Table 3. Specific analysis: ROC curve

8 Conclusions

From the analysis presented and taking as criteria the ROC curve and confusion matrix, it was determined that the segmentation method with the highest performance for the recognition of vowels on CNN is Color-space, given the multiple pigmentation characteristics of the AR-Sandbox, the choice of a target color represents a greater percentage of correct answers in its prediction phase. By applying the same segmentation method in the training and prediction phase, positive contribution is made in the identification and extraction of characteristics for the classification of images, as mentioned by the authors in [7].

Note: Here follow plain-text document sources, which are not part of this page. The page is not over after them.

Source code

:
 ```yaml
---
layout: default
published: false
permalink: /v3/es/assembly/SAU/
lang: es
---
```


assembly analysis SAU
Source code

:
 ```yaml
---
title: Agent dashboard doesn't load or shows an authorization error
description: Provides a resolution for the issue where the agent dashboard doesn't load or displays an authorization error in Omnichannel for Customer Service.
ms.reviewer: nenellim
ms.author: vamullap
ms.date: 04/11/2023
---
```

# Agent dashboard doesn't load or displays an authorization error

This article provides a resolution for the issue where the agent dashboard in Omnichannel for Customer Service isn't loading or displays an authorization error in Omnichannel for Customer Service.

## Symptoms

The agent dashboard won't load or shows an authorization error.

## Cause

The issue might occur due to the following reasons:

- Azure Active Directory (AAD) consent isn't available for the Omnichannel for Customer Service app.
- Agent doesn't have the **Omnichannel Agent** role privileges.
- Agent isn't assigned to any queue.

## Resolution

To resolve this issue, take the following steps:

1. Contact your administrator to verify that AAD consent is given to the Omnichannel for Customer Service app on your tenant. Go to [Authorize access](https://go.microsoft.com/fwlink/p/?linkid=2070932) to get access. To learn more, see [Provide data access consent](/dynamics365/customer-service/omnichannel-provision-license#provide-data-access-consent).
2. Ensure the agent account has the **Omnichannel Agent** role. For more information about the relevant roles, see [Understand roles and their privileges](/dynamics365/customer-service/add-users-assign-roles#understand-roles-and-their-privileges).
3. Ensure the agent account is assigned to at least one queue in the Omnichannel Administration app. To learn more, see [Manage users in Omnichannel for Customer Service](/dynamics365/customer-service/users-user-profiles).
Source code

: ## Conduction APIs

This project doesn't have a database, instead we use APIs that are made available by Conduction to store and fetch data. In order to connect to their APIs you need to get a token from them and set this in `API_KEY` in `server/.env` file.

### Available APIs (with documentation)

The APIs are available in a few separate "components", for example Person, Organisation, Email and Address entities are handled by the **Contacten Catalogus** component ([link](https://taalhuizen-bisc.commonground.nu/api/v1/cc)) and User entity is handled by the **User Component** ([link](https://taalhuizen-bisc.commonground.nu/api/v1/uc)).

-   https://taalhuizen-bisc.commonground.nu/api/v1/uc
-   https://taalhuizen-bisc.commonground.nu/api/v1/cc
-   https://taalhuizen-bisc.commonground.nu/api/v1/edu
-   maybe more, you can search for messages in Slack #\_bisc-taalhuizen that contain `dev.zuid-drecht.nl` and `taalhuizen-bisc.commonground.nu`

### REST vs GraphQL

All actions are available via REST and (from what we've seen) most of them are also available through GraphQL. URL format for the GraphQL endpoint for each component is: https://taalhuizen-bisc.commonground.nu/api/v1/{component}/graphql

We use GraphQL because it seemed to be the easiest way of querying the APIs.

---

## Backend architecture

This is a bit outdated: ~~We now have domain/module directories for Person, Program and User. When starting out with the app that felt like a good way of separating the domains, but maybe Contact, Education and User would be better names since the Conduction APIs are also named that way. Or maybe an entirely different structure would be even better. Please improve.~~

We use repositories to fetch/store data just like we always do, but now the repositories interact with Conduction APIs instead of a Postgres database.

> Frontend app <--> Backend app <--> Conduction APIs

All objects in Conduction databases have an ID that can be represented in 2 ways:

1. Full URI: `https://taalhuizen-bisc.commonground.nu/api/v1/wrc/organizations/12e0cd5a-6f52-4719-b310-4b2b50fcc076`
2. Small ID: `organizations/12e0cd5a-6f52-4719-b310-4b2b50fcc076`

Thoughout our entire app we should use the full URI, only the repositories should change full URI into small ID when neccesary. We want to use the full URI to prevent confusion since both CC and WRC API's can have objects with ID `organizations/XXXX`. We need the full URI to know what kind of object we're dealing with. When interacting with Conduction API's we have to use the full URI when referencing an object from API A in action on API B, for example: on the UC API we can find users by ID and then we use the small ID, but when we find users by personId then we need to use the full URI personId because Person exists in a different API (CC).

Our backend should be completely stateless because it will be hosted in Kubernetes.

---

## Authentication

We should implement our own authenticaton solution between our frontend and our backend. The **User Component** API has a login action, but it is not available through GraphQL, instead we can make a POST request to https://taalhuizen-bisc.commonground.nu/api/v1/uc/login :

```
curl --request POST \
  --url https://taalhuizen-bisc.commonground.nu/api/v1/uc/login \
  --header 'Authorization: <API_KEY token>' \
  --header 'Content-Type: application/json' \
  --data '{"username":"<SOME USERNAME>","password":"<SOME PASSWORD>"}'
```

On the other hand, it is determined that the similarity indexes are not decisive for the choice of a segmentation method for the recognition of images by CNN in an AR-Sandbox, since as can be seen the Canny Edge Detector method presents the lowest coefficients of similarity contradicting the results of confusion matrices and ROC curves that show a high performance of the CNN trained with this segmentation method.

From a model with a high level of precision for objects identification from AR-Sandbox, one can begin to expand the spectrum of functionality and use this augmented reality device in early education and rehabilitation.

According to the above, the combination of multimedia, deep learning together with image processing provides an opportunity to perform a multidisciplinary work in parallel with traditional paradigms in the fields of education and medicine.